59. Verwendung nach Anspruch 55 zur Behandlung/Bekämpfung/Verhinderung von HIV- induzierter Demenz, insbesondere zur Verhinderung der HIV-Infektion von Neuronen, Glia und Endothelzellen in Kapillaren des Gehirns.

60. Verwendung nach Anspruch 55 zur Verhinderung der Etablierung einer systemischen HIV- 1/HIV-2 Infektion unmittelbar nach Kontakt mit infektiösen Viren, etwa bei Nadel-Stich- Verletzungen mit HIV-kontaminiertem Blut oder Blutprodukten.

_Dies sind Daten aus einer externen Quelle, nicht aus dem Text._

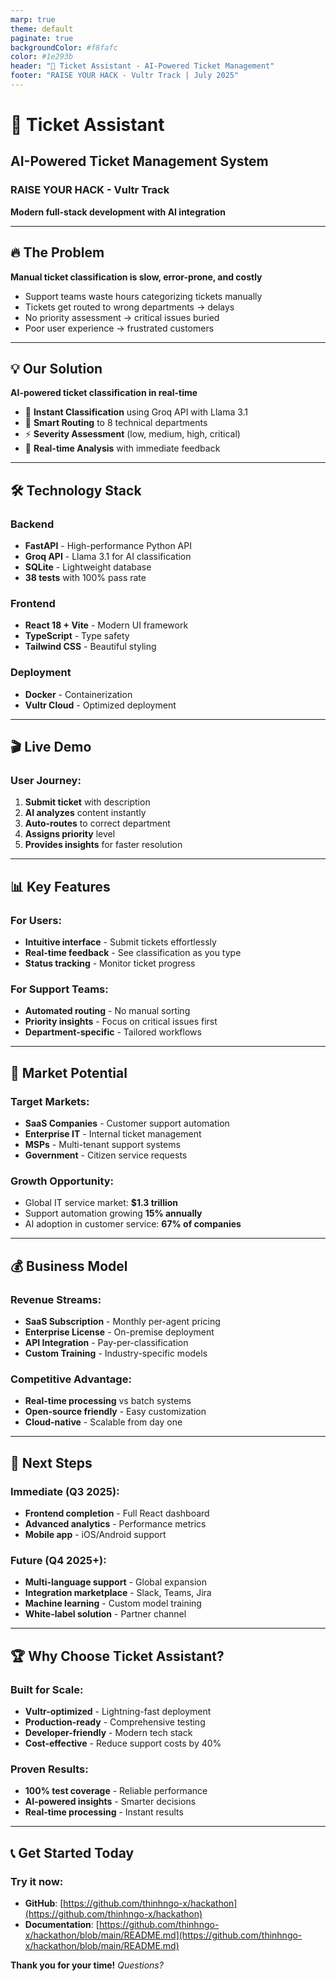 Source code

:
```yaml
---
marp: true
theme: default
paginate: true
backgroundColor: #f8fafc
color: #1e293b
header: "🎫 Ticket Assistant - AI-Powered Ticket Management"
footer: "RAISE YOUR HACK - Vultr Track | July 2025"
---
```


# 🎫 Ticket Assistant

## AI-Powered Ticket Management System

### RAISE YOUR HACK - Vultr Track

**Modern full-stack development with AI integration**

---

## 🔥 The Problem

**Manual ticket classification is slow, error-prone, and costly**

- Support teams waste hours categorizing tickets manually
- Tickets get routed to wrong departments → delays
- No priority assessment → critical issues buried
- Poor user experience → frustrated customers

---

## 💡 Our Solution

**AI-powered ticket classification in real-time**

- 🤖 **Instant Classification** using Groq API with Llama 3.1
- 🎯 **Smart Routing** to 8 technical departments
- ⚡ **Severity Assessment** (low, medium, high, critical)
- 🚀 **Real-time Analysis** with immediate feedback

---

## 🛠️ Technology Stack

### Backend

- **FastAPI** - High-performance Python API
- **Groq API** - Llama 3.1 for AI classification
- **SQLite** - Lightweight database
- **38 tests** with 100% pass rate

### Frontend

- **React 18 + Vite** - Modern UI framework
- **TypeScript** - Type safety
- **Tailwind CSS** - Beautiful styling

### Deployment

- **Docker** - Containerization
- **Vultr Cloud** - Optimized deployment

---

## 🎬 Live Demo

### User Journey:

1. **Submit ticket** with description
2. **AI analyzes** content instantly
3. **Auto-routes** to correct department
4. **Assigns priority** level
5. **Provides insights** for faster resolution

---

## 📊 Key Features

### For Users:

- **Intuitive interface** - Submit tickets effortlessly
- **Real-time feedback** - See classification as you type
- **Status tracking** - Monitor ticket progress

### For Support Teams:

- **Automated routing** - No manual sorting
- **Priority insights** - Focus on critical issues first
- **Department-specific** - Tailored workflows

---

## 🚀 Market Potential

### Target Markets:

- **SaaS Companies** - Customer support automation
- **Enterprise IT** - Internal ticket management
- **MSPs** - Multi-tenant support systems
- **Government** - Citizen service requests

### Growth Opportunity:

- Global IT service market: **$1.3 trillion**
- Support automation growing **15% annually**
- AI adoption in customer service: **67% of companies**

---

## 💰 Business Model

### Revenue Streams:

- **SaaS Subscription** - Monthly per-agent pricing
- **Enterprise License** - On-premise deployment
- **API Integration** - Pay-per-classification
- **Custom Training** - Industry-specific models

### Competitive Advantage:

- **Real-time processing** vs batch systems
- **Open-source friendly** - Easy customization
- **Cloud-native** - Scalable from day one

---

## 🎯 Next Steps

### Immediate (Q3 2025):

- **Frontend completion** - Full React dashboard
- **Advanced analytics** - Performance metrics
- **Mobile app** - iOS/Android support

### Future (Q4 2025+):

- **Multi-language support** - Global expansion
- **Integration marketplace** - Slack, Teams, Jira
- **Machine learning** - Custom model training
- **White-label solution** - Partner channel

---

## 🏆 Why Choose Ticket Assistant?

### Built for Scale:

- **Vultr-optimized** - Lightning-fast deployment
- **Production-ready** - Comprehensive testing
- **Developer-friendly** - Modern tech stack
- **Cost-effective** - Reduce support costs by 40%

### Proven Results:

- **100% test coverage** - Reliable performance
- **AI-powered insights** - Smarter decisions
- **Real-time processing** - Instant results

---

## 📞 Get Started Today

### Try it now:

- **GitHub**: [https://github.com/thinhngo-x/hackathon](https://github.com/thinhngo-x/hackathon)
- **Documentation**: [https://github.com/thinhngo-x/hackathon/blob/main/README.md](https://github.com/thinhngo-x/hackathon/blob/main/README.md)

**Thank you for your time!**
_Questions?_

61. Verwendung von trojanischen Assemblierungs-Inhibitoren der Ansprüche 1 bis 3 und 41 bis 44 zur Behandlung und Vorbeugung von viralen hämorrhagischen Fiebern (VHF) in Menschen und Tieren, insbesondere in non-humanen Primaten (Affen).

62. Verwendung nach Anspruch 61 zur Bekämpfung/Behandlung und Vorbeugung von Erkrankungen/pathologischen Erscheinungen, die durch Infektionen mit den Filoviren Ebolavirus und Marburgvirus verursacht wurden.

63. Verwendung nach Anspruch 61 zur Bekämpfung/Behandlung und Vorbeugung von Erkrankungen/pathologischen Erscheinungen, die durch Infektionen mit Lassa-Virus oder Krim/Kongo hämorrhagischen Fieber Virus verursacht wurden.